Return all of the records below verbatim.

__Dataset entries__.
● ● ● ●

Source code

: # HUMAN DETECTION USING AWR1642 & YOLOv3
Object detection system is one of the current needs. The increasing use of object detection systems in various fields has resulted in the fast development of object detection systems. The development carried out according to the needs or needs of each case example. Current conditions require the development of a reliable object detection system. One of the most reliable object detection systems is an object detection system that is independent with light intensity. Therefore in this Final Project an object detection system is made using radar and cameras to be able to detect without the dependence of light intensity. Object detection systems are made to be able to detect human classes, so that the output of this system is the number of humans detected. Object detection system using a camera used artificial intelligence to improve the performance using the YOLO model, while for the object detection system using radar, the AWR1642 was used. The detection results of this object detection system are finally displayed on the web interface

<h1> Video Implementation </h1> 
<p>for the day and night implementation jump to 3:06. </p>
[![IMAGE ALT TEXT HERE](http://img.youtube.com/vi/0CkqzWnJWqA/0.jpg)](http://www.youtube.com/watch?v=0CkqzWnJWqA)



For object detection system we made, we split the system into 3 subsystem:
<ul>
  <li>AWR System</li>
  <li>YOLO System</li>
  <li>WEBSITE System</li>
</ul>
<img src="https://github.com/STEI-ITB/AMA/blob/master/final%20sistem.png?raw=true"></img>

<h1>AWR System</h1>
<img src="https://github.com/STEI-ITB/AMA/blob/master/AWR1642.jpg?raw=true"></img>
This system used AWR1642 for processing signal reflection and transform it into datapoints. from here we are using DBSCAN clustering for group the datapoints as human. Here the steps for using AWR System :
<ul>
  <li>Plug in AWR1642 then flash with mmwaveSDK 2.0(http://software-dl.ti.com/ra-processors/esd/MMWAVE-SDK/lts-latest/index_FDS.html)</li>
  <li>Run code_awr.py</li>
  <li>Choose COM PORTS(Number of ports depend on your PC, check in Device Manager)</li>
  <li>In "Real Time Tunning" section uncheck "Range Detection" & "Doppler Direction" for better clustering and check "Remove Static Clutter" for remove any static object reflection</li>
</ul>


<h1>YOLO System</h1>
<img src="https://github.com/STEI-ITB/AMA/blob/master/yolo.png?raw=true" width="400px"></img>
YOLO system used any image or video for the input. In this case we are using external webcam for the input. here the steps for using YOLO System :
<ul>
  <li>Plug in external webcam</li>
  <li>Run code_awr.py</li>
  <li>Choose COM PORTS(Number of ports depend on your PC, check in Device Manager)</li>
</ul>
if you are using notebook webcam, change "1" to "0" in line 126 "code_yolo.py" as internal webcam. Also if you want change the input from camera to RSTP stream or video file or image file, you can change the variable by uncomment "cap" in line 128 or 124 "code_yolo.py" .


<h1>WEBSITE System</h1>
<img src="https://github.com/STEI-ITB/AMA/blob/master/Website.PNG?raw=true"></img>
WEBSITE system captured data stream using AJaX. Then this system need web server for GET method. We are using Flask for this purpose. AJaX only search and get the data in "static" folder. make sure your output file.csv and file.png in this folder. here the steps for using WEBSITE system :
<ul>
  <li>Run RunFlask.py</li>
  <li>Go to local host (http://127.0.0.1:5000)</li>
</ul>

● ● ● ●

__Expected answer__.
Source code

: # HUMAN DETECTION USING AWR1642 & YOLOv3
Object detection system is one of the current needs. The increasing use of object detection systems in various fields has resulted in the fast development of object detection systems. The development carried out according to the needs or needs of each case example. Current conditions require the development of a reliable object detection system. One of the most reliable object detection systems is an object detection system that is independent with light intensity. Therefore in this Final Project an object detection system is made using radar and cameras to be able to detect without the dependence of light intensity. Object detection systems are made to be able to detect human classes, so that the output of this system is the number of humans detected. Object detection system using a camera used artificial intelligence to improve the performance using the YOLO model, while for the object detection system using radar, the AWR1642 was used. The detection results of this object detection system are finally displayed on the web interface

<h1> Video Implementation </h1> 
<p>for the day and night implementation jump to 3:06. </p>
[![IMAGE ALT TEXT HERE](http://img.youtube.com/vi/0CkqzWnJWqA/0.jpg)](http://www.youtube.com/watch?v=0CkqzWnJWqA)



For object detection system we made, we split the system into 3 subsystem:
<ul>
  <li>AWR System</li>
  <li>YOLO System</li>
  <li>WEBSITE System</li>
</ul>
<img src="https://github.com/STEI-ITB/AMA/blob/master/final%20sistem.png?raw=true"></img>

<h1>AWR System</h1>
<img src="https://github.com/STEI-ITB/AMA/blob/master/AWR1642.jpg?raw=true"></img>
This system used AWR1642 for processing signal reflection and transform it into datapoints. from here we are using DBSCAN clustering for group the datapoints as human. Here the steps for using AWR System :
<ul>
  <li>Plug in AWR1642 then flash with mmwaveSDK 2.0(http://software-dl.ti.com/ra-processors/esd/MMWAVE-SDK/lts-latest/index_FDS.html)</li>
  <li>Run code_awr.py</li>
  <li>Choose COM PORTS(Number of ports depend on your PC, check in Device Manager)</li>
  <li>In "Real Time Tunning" section uncheck "Range Detection" & "Doppler Direction" for better clustering and check "Remove Static Clutter" for remove any static object reflection</li>
</ul>


<h1>YOLO System</h1>
<img src="https://github.com/STEI-ITB/AMA/blob/master/yolo.png?raw=true" width="400px"></img>
YOLO system used any image or video for the input. In this case we are using external webcam for the input. here the steps for using YOLO System :
<ul>
  <li>Plug in external webcam</li>
  <li>Run code_awr.py</li>
  <li>Choose COM PORTS(Number of ports depend on your PC, check in Device Manager)</li>
</ul>
if you are using notebook webcam, change "1" to "0" in line 126 "code_yolo.py" as internal webcam. Also if you want change the input from camera to RSTP stream or video file or image file, you can change the variable by uncomment "cap" in line 128 or 124 "code_yolo.py" .


<h1>WEBSITE System</h1>
<img src="https://github.com/STEI-ITB/AMA/blob/master/Website.PNG?raw=true"></img>
WEBSITE system captured data stream using AJaX. Then this system need web server for GET method. We are using Flask for this purpose. AJaX only search and get the data in "static" folder. make sure your output file.csv and file.png in this folder. here the steps for using WEBSITE system :
<ul>
  <li>Run RunFlask.py</li>
  <li>Go to local host (http://127.0.0.1:5000)</li>
</ul>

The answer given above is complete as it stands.